Fig. 2 Influence of the Q_g on the CeO/Ce⁺ ratio at different Q_l and SD. Q_l: 100 (-●-), 300 (), and 500 μL min⁻¹ (); SD: 4 (A), 8 (B) and 12 mm (C); R.f. power: 1550 W.

3.1.2. Signal intensity of PtNPs. As it is shown in Fig. 1d–f, PtNPs ionization signal strongly depended on both Q_g and SD. Irrespective of Q_l, when operating at a SD of 4 mm, pulse intensity significantly diminished (8-fold) when increasing Q_g from 0.7 to 1.1 L min⁻¹. However, the opposite was observed at a SD of 12 mm. In this latter case, event intensity enhancement with Q_g was rather limited (1.5-fold) when compared to signal changes noticed at 4 mm. As regards the SD of 8 mm, event intensity showed an intermediate behavior to that outlined for 4 mm and 12 mm. To explain these findings, it should be considered how both plasma characteristics (i.e., CeO⁺/Ce⁺ ratio) and Pt ionization are affected under different operating conditions (Fig. 2). The higher the oxide levels, the lower event signal was obtained thus remarking the influence of plasma robustness on NPs ionization. Interestingly, it was noticed that the highest event signal was achieved at 4 mm operating a Q_g of 0.7 L min⁻¹. For higher SD values (i.e., 8 and 12 mm), the maximum pulse intensity was 1.5-fold lower to that obtained at 4 mm. These results suggest that the ion clouds generated by NPs ionization were more efficiently sampled at low SD thus minimizing ion diffusion off-axis and, hence, signal reduction.³¹ From the results shown in Fig. 1d–f, Q_l did not exhibit a noticeable effect on event intensity. Signal intensity in ICP-MS depends on the total mass of analyte introduced into the plasma. A NP is either transported into the plasma or not and, hence, unless plasma conditions are severely deteriorated, signal intensity should be mostly independent of Q_l.³¹

3.2. Influence of operating conditions on ionic Pt signal intensity

In the same way as with the PtNPs suspension, an ionic Pt solution was analyzed (Fig. 3). Although this topic has been extensively covered in the literature over the years,³⁷ that kind of study is mandatory in the context of this work to investigate whether NMs and dissolved ionic species behave similarly under defined operating conditions. In general, the influence of operating conditions on ionic Pt signal was equivalent to that previously shown for PtNPs signal (Fig. 1d–f). That is, ionic Pt signal decreased when increasing Q_g at low SD (i.e., 4 mm) but it was enhanced at high SD (i.e., 12 mm). In this case, however, it was observed that ionic Pt signal strongly depended on Q_l. Overall, it rose when increasing Q_l, regardless the Q_g and SD. Only when operating Q_g above 0.9 L min⁻¹ and SD below 8 mm, there was no influence of Q_l on the ionic Pt signal.

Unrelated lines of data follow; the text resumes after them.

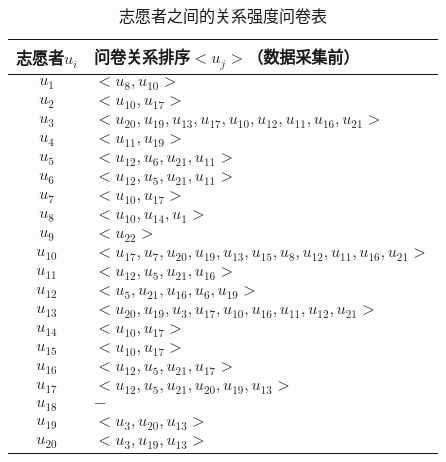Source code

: \begin{table}[htb]
  \centering
  \begin{minipage}[t]{0.8\linewidth} %
  \caption[志愿者的关系强度问卷表]{志愿者之间的关系强度问卷表}
  \label{tab:truthresult}
    \begin{tabular*}{\linewidth}{cp{10cm}}
      \toprule[1.5pt]
      {志愿者\mbox{$u_{i}$}} & {问卷关系排序\mbox{$<u_{j}>$}（数据采集前）}  \\
      \midrule[1pt]
      \mbox{$u_{1}$} & \mbox{$<u_{8},u_{10}>$}  \\
      \mbox{$u_{2}$} & \mbox{$<u_{10},u_{17}>$}  \\
      \mbox{$u_{3} $}&\mbox{$ <u_{20},u_{19},u_{13},u_{17},u_{10},u_{12},u_{11},u_{16},u_{21}>$}\\
      \mbox{$u_{4}$} & \mbox{$<u_{11},u_{19}>$}\\
      \mbox{$u_{5} $}& \mbox{$<u_{12},u_{6},u_{21},u_{11}>$}\\
      \mbox{$u_{6}$} & \mbox{$<u_{12},u_{5},u_{21},u_{11}>$}\\
      \mbox{$u_{7}$} & \mbox{$<u_{10},u_{17}>$}\\
      \mbox{$u_{8}$} &\mbox{$ <u_{10},u_{14},u_{1}>$}\\
      \mbox{$u_{9} $}& \mbox{$<u_{22}>$}\\
      \mbox{$u_{10} $}& \mbox{$<u_{17},u_{7},u_{20},u_{19},u_{13},u_{15},u_{8},u_{12},u_{11},u_{16},u_{21}>$}\\
      \mbox{$u_{11} $}&  \mbox{$<u_{12},u_{5},u_{21},u_{16}>$}\\
      \mbox{$u_{12} $}& \mbox{$ <u_{5},u_{21},u_{16},u_{6},u_{19}>$}\\
      \mbox{$u_{13}$} &\mbox{$ <u_{20},u_{19},u_{3},u_{17},u_{10},u_{16},u_{11},u_{12},u_{21}>$}\\
      \mbox{$u_{14}$} &\mbox{$ <u_{10},u_{17} >$}\\
      \mbox{$u_{15}$} & \mbox{$<u_{10},u_{17}>$}\\
      \mbox{$u_{16}$} &\mbox{$ <u_{12},u_{5},u_{21},u_{17}>$}\\
      \mbox{$u_{17} $}& \mbox{$< u_{12},u_{5},u_{21},u_{20},u_{19},u_{13}   >$}\\
      \mbox{$u_{18} $}&\mbox{$ -$}\\
      \mbox{$u_{19} $}&\mbox{$ <u_{3},u_{20},u_{13}>$}\\
      \mbox{$u_{20}$} & \mbox{$<u_{3},u_{19},u_{13}>$}\\

\end{tabular*}
\end{minipage}
\end{table}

Fig. 3 Influence of the Q_g on the ionic Pt signal at different Q_l and SD. Q_l: 100 (-●-), 300 (), and 500 μL min⁻¹ (); SD: 4 (A), 8 (B) and 12 mm (C); R.f. power: 1550 W; ionic Pt concentration: 10 ng mL⁻¹.

To explain these findings, W_ionic was studied using the same experimental setup early employed with NPs (Fig. S3, ESI†). In agreement with previous findings for PtNPs, W_ionic was enhanced when increasing both Q_g and Q_l. Consequently, ionic Pt signal suppression noticed under some conditions (e.g., 4 mm SD) was mostly related to a decrease on plasma atomization/ionization capabilities (Fig. 2).

As it has been previously noticed for PtNPs, changes on W_ionic with experimental conditions are different to those previously observed for S_tot thus providing different information about aerosol transport phenomena.⁴² In general, it was observed that both W_NP and W_ionic responded similarly to changes on Q_g and Q_l. Nevertheless, signal spectra provided by PtNPs and ionic Pt show significant differences. When operating the PtNPs suspension, the number of pulses mostly depends on W_NP and to a lesser extent on instrument operating conditions (Fig. 1a–c). Signal intensity for PtNPs, however, only relies on the latter factor (Fig. 1d–f), and it is independent of aerosol transport. Alternatively, the ionic Pt signal simultaneously depend on both aerosol transport (S_tot and W_ionic) and operating conditions (Fig. 3).^3,15,31,32 This successfully explains why signal data for PtNPs and ionic Pt in ICP-MS look similar, but they are not totally equivalent.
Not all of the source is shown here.